Mutualiser, concret : ce qu’on partage (et ce qui reste chacun dans son coin)

Ce qui marche bien en mode “au panier”

  • Les licences logicielles (bureautique, gestion RH, finances, pièces d’état civil).
  • Les plateformes open source hébergées sur des serveurs communs (messagerie, archivage numérique – cf projet Archipel en Bretagne).
  • Les équipements réseau et serveurs, infogérés par un syndicat technique ou une agglomération.
  • Les équipes techniques de support et la cellule de veille sur la cybersécurité.

Ce qui reste souvent local, et pourquoi

  • La gestion des données sensibles : chaque collectivité reste légalement responsable de ses données. D’où l’importance de conventions et de politiques de sécurité béton.
  • Les outils métiers très spécifiques (cadastre, habitat hydrogène à Brest, logiciel scolaire à Quimper) : mutualisation plus complexe, même si l’interopérabilité progresse.

Comment ça s’organise, pour de vrai ?

C’est pas le grand soir, ni magique en trois réunions. Mutualiser, c’est d’abord lever les méfiances (“ils vont voir mes dossiers à la cantine ?”) et jouer franc jeu. Héritage de jalousies, histoires d’antennes déportées, lubies locales à ne toucher sous aucun prétexte, et tout le folklore du territoire. Quelques jalons pour éviter la tempête :

  1. Définir un périmètre clair

    Sur quoi mutualiser ? Tout le SI ou juste une brique (ex : la sauvegarde, la messagerie) ? L’exemple du SI mutualisé du Syndicat Mixte Mégalis Bretagne montre que démarrer sur un projet limité (comme un portail usager commun) est plus digeste, avant d’ouvrir la palette.

  2. S’organiser autour d’une structure formelle

    Syndicats intercommunaux, groupements d’intérêt public (GIP), pôles numériques départementaux… Comme le GIP-ESEA dans les Pays de la Loire, avec plus de 300 communes adhérentes (source : GIP-ESEA). C’est la garantie d’une gouvernance partagée, d’une voix pour chaque territoire.

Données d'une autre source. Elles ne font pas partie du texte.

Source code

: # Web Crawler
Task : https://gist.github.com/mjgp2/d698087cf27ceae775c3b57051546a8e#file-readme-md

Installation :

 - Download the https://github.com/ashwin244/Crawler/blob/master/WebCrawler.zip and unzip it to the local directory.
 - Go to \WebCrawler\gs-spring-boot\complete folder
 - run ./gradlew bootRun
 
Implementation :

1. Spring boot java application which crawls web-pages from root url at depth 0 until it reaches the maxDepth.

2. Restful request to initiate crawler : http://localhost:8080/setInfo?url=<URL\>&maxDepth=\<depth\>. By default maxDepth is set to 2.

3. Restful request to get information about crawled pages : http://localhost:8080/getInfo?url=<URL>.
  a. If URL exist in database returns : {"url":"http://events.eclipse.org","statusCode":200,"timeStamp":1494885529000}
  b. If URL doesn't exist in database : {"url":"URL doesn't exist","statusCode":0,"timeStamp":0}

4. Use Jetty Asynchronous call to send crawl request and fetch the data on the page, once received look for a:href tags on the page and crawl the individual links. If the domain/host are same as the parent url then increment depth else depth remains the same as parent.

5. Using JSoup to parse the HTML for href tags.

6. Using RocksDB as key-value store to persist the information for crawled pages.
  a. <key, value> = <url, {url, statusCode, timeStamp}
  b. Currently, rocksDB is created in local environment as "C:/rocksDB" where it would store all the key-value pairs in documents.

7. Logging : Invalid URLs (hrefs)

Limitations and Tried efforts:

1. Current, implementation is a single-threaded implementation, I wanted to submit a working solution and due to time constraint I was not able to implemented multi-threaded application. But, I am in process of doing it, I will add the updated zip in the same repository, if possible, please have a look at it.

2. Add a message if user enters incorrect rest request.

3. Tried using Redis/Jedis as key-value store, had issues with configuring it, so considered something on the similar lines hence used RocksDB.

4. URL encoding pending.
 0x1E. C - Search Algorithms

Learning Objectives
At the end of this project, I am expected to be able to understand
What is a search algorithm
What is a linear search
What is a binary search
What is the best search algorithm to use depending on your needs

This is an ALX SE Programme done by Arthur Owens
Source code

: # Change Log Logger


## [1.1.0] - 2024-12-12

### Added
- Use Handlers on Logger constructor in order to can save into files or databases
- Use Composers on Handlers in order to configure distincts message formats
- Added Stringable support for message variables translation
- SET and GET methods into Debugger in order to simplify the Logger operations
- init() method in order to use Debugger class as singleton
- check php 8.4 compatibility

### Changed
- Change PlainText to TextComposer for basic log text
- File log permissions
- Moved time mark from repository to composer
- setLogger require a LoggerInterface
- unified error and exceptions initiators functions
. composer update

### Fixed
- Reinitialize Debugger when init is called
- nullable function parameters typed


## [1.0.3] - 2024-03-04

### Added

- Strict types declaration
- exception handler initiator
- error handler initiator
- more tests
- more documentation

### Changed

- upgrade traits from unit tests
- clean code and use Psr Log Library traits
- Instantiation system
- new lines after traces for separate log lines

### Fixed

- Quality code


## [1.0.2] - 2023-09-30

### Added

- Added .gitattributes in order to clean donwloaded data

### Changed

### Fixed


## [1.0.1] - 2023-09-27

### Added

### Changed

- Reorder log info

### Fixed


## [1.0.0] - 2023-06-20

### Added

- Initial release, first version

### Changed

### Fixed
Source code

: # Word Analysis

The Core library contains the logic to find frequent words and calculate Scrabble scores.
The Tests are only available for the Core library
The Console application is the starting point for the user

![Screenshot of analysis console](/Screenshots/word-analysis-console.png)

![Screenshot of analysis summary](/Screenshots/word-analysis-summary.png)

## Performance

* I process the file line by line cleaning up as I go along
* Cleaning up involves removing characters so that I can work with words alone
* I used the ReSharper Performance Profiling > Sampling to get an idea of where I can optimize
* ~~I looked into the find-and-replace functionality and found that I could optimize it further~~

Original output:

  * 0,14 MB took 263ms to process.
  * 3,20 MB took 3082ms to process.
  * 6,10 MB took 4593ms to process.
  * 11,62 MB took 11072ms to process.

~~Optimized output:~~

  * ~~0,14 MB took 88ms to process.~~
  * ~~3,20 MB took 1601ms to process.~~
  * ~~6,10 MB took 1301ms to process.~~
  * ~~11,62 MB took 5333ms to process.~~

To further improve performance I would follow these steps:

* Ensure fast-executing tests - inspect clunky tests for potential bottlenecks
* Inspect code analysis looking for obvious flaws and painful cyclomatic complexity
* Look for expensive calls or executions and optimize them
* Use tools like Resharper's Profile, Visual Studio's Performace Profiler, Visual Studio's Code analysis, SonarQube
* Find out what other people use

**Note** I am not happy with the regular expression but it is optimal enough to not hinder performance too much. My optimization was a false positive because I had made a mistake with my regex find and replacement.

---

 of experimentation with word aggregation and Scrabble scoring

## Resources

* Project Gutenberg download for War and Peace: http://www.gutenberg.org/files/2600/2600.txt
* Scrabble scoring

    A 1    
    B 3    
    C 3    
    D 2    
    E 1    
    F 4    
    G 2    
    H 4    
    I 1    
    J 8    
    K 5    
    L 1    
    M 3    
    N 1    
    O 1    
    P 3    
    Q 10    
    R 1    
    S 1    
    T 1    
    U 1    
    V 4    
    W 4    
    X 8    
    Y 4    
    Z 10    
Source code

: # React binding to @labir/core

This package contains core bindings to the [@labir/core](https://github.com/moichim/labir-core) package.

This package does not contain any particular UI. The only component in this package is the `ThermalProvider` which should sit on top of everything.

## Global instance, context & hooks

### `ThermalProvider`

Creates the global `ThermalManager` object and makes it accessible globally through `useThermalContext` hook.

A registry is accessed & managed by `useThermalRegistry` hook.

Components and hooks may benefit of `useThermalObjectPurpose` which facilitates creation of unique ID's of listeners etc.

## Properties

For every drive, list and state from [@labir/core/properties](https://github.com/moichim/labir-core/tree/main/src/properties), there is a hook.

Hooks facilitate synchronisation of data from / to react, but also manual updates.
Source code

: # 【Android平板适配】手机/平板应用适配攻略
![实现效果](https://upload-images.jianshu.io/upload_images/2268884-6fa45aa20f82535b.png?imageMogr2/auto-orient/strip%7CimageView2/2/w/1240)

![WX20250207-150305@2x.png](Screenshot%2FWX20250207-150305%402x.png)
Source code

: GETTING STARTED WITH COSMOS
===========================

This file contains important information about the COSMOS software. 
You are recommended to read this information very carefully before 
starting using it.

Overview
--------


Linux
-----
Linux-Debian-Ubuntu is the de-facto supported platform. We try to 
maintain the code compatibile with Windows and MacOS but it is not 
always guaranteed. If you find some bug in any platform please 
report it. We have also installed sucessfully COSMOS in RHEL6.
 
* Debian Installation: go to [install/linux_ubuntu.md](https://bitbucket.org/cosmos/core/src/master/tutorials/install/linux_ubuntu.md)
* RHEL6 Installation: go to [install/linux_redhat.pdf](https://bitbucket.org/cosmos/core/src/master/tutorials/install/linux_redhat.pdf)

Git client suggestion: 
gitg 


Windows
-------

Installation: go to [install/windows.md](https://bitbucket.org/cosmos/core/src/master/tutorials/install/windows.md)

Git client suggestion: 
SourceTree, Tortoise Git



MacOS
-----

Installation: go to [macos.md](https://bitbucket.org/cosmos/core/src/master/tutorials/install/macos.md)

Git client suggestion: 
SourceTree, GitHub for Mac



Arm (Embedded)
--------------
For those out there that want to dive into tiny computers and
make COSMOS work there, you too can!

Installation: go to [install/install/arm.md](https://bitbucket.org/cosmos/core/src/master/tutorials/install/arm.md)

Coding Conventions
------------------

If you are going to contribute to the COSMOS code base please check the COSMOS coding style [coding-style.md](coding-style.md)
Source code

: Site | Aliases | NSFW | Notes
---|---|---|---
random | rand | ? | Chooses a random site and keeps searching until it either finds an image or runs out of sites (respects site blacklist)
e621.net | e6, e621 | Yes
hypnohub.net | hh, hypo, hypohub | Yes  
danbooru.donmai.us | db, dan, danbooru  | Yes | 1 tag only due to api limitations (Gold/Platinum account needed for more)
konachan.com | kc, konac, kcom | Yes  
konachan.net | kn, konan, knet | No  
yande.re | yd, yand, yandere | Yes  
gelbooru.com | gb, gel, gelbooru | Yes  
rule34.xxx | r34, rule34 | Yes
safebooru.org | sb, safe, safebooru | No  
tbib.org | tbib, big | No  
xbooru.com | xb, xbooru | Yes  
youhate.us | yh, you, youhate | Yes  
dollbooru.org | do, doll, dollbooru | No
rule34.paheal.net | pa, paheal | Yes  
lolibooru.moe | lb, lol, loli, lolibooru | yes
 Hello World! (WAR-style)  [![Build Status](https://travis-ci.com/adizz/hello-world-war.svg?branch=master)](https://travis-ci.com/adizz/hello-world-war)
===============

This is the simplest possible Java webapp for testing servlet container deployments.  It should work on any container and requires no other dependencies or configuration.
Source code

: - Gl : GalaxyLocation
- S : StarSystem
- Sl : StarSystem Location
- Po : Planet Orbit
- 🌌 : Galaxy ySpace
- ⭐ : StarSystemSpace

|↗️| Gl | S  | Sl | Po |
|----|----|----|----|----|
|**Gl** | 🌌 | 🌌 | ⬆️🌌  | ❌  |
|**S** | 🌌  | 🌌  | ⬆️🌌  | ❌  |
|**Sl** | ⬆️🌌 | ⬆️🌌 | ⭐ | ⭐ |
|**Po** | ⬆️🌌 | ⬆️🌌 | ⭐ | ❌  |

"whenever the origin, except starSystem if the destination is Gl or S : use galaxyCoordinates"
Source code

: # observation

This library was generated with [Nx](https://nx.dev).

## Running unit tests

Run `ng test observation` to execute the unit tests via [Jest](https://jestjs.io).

  3. Écrire noir sur blanc la gouvernance

    Qui pilote quoi ? Comment répartir les dépenses, qui choisit les prestataires ? On ne mutualise pas à la confiance “comme avant”. Il faut du contrat, du calendrier, des objectifs – et pouvoir débrancher si ça tourne à la foire d’empoigne.

  4. Soigner la communication (avant que naissent les rumeurs)

    Rien ne sert de présenter une DSI mutualisée « sauveuse » sans expliquer localement ce qui va changer ou non. Les agents doivent être associés dès le début, éviter “l’effet parachutage”. Sinon, gare à la “grève de la souris”.

  5. Assurer la cybersécurité sur le périmètre partagé

    Audit commun, outils de surveillance à l’échelle du groupement, formation de tous (élus, agents, stagiaires). Le rapport parlementaire sur la cybermenace locale de 2022 pointait que seulement 30% des établissements publics mutualisés avaient mis en place un plan de gestion de crise robuste (source : Sénat).

Anecdotes et ratés : les écueils à éviter (testé sur le terrain)

  • Le syndrome du “c’est mon jouet, je prête pas”

    Une commune sur trois garde au moins un outil “hors périmètre” pour éviter de “perdre la main” (source : enquête Banque des Territoires 2022). Résultat : doublons, pertes d’efficacité, jour de patchwork lors des audits.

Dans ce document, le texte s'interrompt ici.